Postnatal pulmonary embolism

A consultant obstetrician member of the MDU received a letter of claim from solicitors instructed by a former patient.

The patient had been pregnant with her first child, and saw the consultant privately for antenatal care. She was aged 34 and generally fit and well, other than having had a DVT several years earlier following a fractured ankle. The consultant arranged thrombophilia testing, which was negative.

As part of the patient's routine antenatal care, the obstetrician documented a thromboprophylaxis risk assessment, and decided that given her history of a previous DVT, she should have post-natal prophylactic low molecular weight heparin for six weeks.

The pregnancy was uneventful, and the baby born by spontaneous vaginal delivery. The patient was discharged home the day after delivery, but did not receive low molecular weight heparin, as had been planned. Three days after discharge, she was readmitted with shortness of breath.

The consultant immediately suspected a pulmonary embolism, and arranged a CT pulmonary angiogram which confirmed the diagnosis. The patient was treated with low molecular weight heparin, followed by warfarin for six months, and made a good recovery.

The patient was discharged home the day after delivery, but did not receive low molecular weight heparin, as had been planned.

In the letter of claim, it was alleged that, contrary to her antenatal care plan, and contrary to guidelines issued by the Royal College of Obstetricians and Gynaecologists, the claimant did not receive postnatal thromboprophylaxis, as a result of which she suffered a pulmonary embolism.

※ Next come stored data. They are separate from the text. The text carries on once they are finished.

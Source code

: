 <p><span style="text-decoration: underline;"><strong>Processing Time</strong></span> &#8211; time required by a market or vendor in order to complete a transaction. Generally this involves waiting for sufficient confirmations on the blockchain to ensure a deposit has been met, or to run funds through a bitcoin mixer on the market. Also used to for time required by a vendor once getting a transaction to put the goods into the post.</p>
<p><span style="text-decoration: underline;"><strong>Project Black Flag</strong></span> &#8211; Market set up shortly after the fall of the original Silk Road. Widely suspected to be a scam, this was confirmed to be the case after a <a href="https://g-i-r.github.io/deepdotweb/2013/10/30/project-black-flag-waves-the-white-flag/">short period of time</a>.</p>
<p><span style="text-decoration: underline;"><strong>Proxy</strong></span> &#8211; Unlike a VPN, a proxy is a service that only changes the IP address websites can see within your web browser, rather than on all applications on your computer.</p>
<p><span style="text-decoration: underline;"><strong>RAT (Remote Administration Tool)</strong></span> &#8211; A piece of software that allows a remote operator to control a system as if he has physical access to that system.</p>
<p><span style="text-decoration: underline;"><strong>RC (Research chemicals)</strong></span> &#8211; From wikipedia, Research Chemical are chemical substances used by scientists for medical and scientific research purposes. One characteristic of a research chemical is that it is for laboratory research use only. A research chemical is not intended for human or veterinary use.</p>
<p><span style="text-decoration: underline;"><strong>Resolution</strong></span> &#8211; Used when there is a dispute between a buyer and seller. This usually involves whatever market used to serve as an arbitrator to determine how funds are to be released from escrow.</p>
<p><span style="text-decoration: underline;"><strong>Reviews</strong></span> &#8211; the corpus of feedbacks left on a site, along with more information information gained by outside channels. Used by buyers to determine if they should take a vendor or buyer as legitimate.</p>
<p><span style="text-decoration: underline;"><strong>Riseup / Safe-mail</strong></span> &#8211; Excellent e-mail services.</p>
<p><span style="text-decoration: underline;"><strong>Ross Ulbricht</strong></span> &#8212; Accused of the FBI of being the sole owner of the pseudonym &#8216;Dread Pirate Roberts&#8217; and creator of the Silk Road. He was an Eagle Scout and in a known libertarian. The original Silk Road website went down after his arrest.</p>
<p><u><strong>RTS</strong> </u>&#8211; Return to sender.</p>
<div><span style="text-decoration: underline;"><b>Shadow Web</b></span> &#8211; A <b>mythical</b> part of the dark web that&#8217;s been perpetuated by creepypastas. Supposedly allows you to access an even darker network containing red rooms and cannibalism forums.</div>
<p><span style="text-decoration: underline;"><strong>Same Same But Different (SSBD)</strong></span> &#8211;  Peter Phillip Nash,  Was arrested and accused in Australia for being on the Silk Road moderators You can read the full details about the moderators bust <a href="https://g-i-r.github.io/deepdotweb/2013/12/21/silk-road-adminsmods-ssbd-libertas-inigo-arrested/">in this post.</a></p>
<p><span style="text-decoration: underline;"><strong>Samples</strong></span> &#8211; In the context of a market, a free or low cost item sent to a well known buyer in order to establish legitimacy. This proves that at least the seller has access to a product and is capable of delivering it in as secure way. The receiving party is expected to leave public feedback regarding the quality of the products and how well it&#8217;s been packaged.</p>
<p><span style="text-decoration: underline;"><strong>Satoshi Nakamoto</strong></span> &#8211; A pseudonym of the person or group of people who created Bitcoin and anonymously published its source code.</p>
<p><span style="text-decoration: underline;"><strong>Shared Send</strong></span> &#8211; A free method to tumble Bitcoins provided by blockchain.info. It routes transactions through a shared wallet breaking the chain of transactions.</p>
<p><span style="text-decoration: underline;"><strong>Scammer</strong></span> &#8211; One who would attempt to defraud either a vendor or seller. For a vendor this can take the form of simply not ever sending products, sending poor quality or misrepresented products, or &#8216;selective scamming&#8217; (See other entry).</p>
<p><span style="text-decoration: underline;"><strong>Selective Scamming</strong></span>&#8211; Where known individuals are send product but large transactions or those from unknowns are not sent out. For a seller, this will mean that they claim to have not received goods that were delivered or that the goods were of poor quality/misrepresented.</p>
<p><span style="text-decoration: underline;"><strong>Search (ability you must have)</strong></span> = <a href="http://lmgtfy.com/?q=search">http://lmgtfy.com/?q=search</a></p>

The MDU obtained expert advice from an independent obstetrician, who confirmed that the failure to prescribe postnatal thromboprophylaxis was a breach of duty of care. Expert advice from a haematology expert was also obtained, which confirmed that had low molecular weight heparin been prescribed following delivery, the pulmonary embolism would have been avoided.

In the light of the expert advice, and with the consent of the MDU member, this claim was settled. The MDU paid damages to the claimant of £25,000, and her solicitor's fees of £18,000.